Take for example the assignment I'm working on. We're to use a binary search tree for one piece of a set of data and then a linked list for another piece in the set. The suggested method by the professor was:
struct treeNode
{
data * item;
treeNode *left, *right;
};
struct listNode
{
data * item;
listNode *next, *prev;
};
class collection
{
public:
........
}
Where data is a class containing the particulars of each record. Obviously as it's set up, a treeNode can't exist in the linked list.
Wouldn't it be much simpler to:
struct node
{
data * item;
node *listNext, *listPrev, *treeLeft, *treeRight;
};
then we can declare:
node * listHead;
node * treeRoot;
and include both insertion algorithms into the class.
Is there something I'm missing?
Actually, the data items are to be inserted into both lists. The (mundane) purpose of the assignment is to sort the data sets in two different elements in the set.
So with that said, wouldn't I be saving memory? Combining the 2 nodes I end up with 5 pointers, if I left them separate I'd be using 6. Also I really only have one group of data this way. if I had 250 data items to keep track of, I'd have one group of 1250 pointers instead of 2 lists of 750. Maybe I'm misunderstanding what actually gets allocated with pointer calls.
You can do that, but you are wasting memory with the extra pointers. Also, it tends to be more confusing to mix types like that. Am I correct in assuming that the data is either put into the list or put into the tree, but not inserted into both? There's really not much reason to have them both use the same structure if they are different data types anyway. If you are inserting the same data into both types, you could potentially switch from traversing the tree to traversing the list if you had any use for such an action.

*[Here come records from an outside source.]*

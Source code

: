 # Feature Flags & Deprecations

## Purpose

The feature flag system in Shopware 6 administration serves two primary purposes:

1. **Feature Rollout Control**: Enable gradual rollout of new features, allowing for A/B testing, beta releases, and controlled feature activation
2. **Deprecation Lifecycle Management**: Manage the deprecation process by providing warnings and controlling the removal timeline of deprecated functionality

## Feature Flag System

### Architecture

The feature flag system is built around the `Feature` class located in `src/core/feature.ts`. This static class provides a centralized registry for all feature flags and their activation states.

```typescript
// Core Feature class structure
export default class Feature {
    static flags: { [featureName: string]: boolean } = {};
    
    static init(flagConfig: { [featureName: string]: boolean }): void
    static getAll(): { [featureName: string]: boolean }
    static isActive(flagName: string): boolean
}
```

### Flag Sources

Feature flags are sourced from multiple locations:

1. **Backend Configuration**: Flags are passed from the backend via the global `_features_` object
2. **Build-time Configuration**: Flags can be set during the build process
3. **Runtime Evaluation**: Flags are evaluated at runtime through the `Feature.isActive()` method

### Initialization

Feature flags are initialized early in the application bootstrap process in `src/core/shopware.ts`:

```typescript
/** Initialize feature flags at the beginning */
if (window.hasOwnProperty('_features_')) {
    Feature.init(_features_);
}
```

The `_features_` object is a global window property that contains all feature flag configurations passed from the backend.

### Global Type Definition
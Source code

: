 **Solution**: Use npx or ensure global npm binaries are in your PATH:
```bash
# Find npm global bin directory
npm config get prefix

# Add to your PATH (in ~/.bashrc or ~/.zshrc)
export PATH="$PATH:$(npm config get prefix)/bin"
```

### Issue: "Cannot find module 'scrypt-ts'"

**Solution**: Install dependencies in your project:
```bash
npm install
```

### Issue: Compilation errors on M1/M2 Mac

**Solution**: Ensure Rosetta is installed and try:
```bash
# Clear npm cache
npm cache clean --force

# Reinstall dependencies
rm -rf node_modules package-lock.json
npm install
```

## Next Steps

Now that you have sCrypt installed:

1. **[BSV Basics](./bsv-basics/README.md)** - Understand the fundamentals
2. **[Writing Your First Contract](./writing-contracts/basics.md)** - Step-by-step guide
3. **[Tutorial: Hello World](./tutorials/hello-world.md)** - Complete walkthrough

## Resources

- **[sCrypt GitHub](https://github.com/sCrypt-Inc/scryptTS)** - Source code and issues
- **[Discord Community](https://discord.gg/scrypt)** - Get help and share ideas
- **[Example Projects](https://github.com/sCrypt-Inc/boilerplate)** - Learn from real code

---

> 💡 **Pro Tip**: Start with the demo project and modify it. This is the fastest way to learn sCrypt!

Since you're inserting the data into both lists, It would save memory to use your composite node structure. I would insert into the binary tree first, then insert the allocated node into the linked list. You wouldn't really end up with a pure linked list or a binary search tree, but it would be able to be traversed like either one.
What was the answer?
If your data is less than (hmmm) megabytes, don't worry about memory consumption. 1 or 2 Gigabytes is typical in normal computers today.
How big are the items? 32 char? 64k of compressed multimedia? Something big?
How reasonable is it to organize one item using both techniques? If the data are really the same, then a 5 pointer structure is interesting- someone could find a node in one ordering and then browse related nodes in the other ordering.
Are the items unrelated, some chalk, some cheese? Are they multidimensional? personnel records? Audio file descriptions? Recipes?
In school, a good teacher is trying to give you experience with common techniques and disciplines. Just like art class, or composition. Pencil, pastels, 5 paragraph essay. So the teacher might want you to write two different classes & constructors. Use one struct for one part of the data, different one for other data. Or the same. Just because.
Outside of school, the data comes in a format and there are operations desired on it/with it. "Use cases" are stories about how data is used, what has to be kept, what algorithms are used.
The point of this might be bimodal searching, 2 pairs of orthogonal pointers. It might be Unions, where each item is asssociated with a list or a tree, but not both at the same time. It might be a flurry of lightwieght subsets, trees and lists, that are compared and contrasted...
When in doubt, "data structures + algorithms = programs". But it pays to know what point the teacher is trying to make, and whether you want to follow their lead. (Usually, in school, you do.)